If your concern is coding errors, there is something else you can do. First, there is no harm in running code in "test" mode for a period of time, even days. I've done just such a thing for a long period of time to verify that everything is working properly.
Second, you should probably strongly consider writing a simulator. They are simple to write, and you can usually code them as a separate task in the same program. Then you run the "debugging" version in RS-Emulate or SoftLogix whenever you desire. It also handily doubles as a trainer, and I've found that code quality (bug free code) drastically increases with a simulator.

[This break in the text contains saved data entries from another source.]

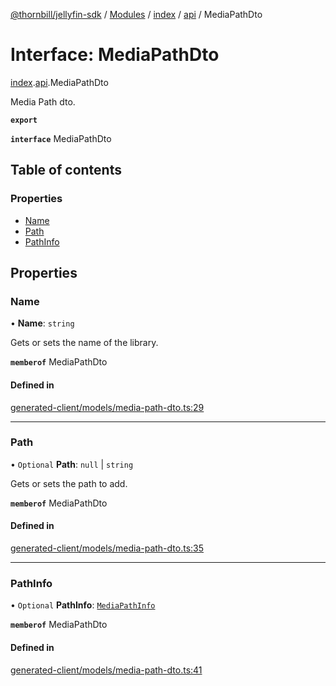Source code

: [@thornbill/jellyfin-sdk](../README.md) / [Modules](../modules.md) / [index](../modules/index.md) / [api](../modules/index.api.md) / MediaPathDto

# Interface: MediaPathDto

[index](../modules/index.md).[api](../modules/index.api.md).MediaPathDto

Media Path dto.

**`export`**

**`interface`** MediaPathDto

## Table of contents

### Properties

- [Name](index.api.MediaPathDto.md#name)
- [Path](index.api.MediaPathDto.md#path)
- [PathInfo](index.api.MediaPathDto.md#pathinfo)

## Properties

### Name

• **Name**: `string`

Gets or sets the name of the library.

**`memberof`** MediaPathDto

#### Defined in

[generated-client/models/media-path-dto.ts:29](https://github.com/thornbill/jellyfin-sdk-typescript/blob/eb13db7/src/generated-client/models/media-path-dto.ts#L29)

___

### Path

• `Optional` **Path**: ``null`` \| `string`

Gets or sets the path to add.

**`memberof`** MediaPathDto

#### Defined in

[generated-client/models/media-path-dto.ts:35](https://github.com/thornbill/jellyfin-sdk-typescript/blob/eb13db7/src/generated-client/models/media-path-dto.ts#L35)

___

### PathInfo

• `Optional` **PathInfo**: [`MediaPathInfo`](index.api.MediaPathInfo.md)

**`memberof`** MediaPathDto

#### Defined in

[generated-client/models/media-path-dto.ts:41](https://github.com/thornbill/jellyfin-sdk-typescript/blob/eb13db7/src/generated-client/models/media-path-dto.ts#L41)

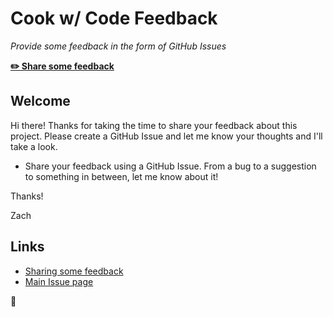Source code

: # Cook w/ Code Feedback

_Provide some feedback in the form of GitHub Issues_

**[✏️ Share some feedback](https://github.com/cookwcode/feedback/issues/new/choose)**

## Welcome

Hi there! Thanks for taking the time to share your feedback about this project. Please create a GitHub Issue and let me know your thoughts and I'll take a look.

- Share your feedback using a GitHub Issue. From a bug to a suggestion to something in between, let me know about it!

Thanks!

Zach

## Links

- [Sharing some feedback](https://github.com/cookwcode/feedback/issues/new/choose)
- [Main Issue page](https://github.com/cookwcode/feedback/issues)

💛
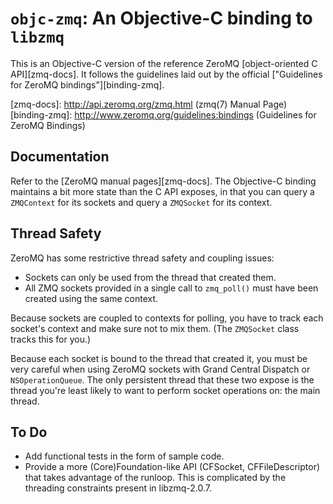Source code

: `objc-zmq`: An Objective-C binding to `libzmq`
==============================================

This is an Objective-C version
of the reference ZeroMQ
[object-oriented C API][zmq-docs].
It follows the guidelines
laid out by the official
["Guidelines for ZeroMQ bindings"][binding-zmq].

[zmq-docs]: http://api.zeromq.org/zmq.html (zmq(7) Manual Page)
[binding-zmq]: http://www.zeromq.org/guidelines:bindings (Guidelines for ZeroMQ Bindings)

Documentation
-------------
Refer to the [ZeroMQ manual pages][zmq-docs].
The Objective-C binding
maintains a bit more state
than the C API exposes,
in that you can query
a `ZMQContext`
for its sockets
and query a `ZMQSocket`
for its context.

Thread Safety
-------------
ZeroMQ has some restrictive thread safety and coupling issues:

* Sockets can only be used from the thread that created them.
* All ZMQ sockets provided in a single call to `zmq_poll()` must have been created using the same context.

Because sockets
are coupled to contexts
for polling,
you have to track
each socket's context
and make sure not to mix them.
(The `ZMQSocket` class tracks this for you.)

Because each socket
is bound to the thread that created it,
you must be very careful when using
ZeroMQ sockets
with Grand Central Dispatch
or `NSOperationQueue`.
The only persistent thread
that these two expose
is the thread
you're least likely
to want to perform socket operations on:
the main thread.

To Do
-----
* Add functional tests in the form of sample code.
* Provide a more (Core)Foundation-like API
(CFSocket, CFFileDescriptor)
that takes advantage of the runloop.
This is complicated by
the threading constraints
present in libzmq-2.0.7.
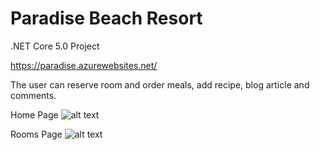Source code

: # Paradise Beach Resort
.NET Core 5.0 Project

https://paradise.azurewebsites.net/

The user can reserve room and order meals, add recipe, blog article and comments.

Home Page
![alt text](https://linkpicture.com/q/Home_1.jpg)


Rooms Page
![alt text](C:\Users\Huko\Desktop\213.jpg)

All those little typos tend to get caught right away. It also helps end the arguments about whether it was operator error or programmer error because you can actually put the operator on the simulator and challenge them to duplicate the event.
Third, break your code out into separate self-contained programs. You should be doing this anyways. Now here's the tricky part. Write a fault task. If the fault task detects a code error, then turn on the inhibit bit for that program and clear the fault. The downside is that the fault light won't turn on for code errors (you need to provide your own light for this). The upside is that in the event that a code error does cause a fault, the offending program shuts down but the rest of the PLC can continue to operate. If you have a PLC running lots of processes, then all the processes EXCEPT the faulty one can continue to operate unharmed. The downside of this is that you can easily decode the task, program, and routine from the data returned from the fault data (even though AB doesn't document what's in a lot of the fault data). The one thing I haven't been able to experimentally determine is the rung/instruction location from the returned fault data. I suspect that the returned data includes a position within the code stream but since I don't have access to the op codes or other "raw" ControlLogix data, I can't discern what the remaining data means. You can't maintain this data either (since the goal is to clear the fault) so you will only be able to determine task, program, and routine after the fact on a trapped fault, not line and instruction.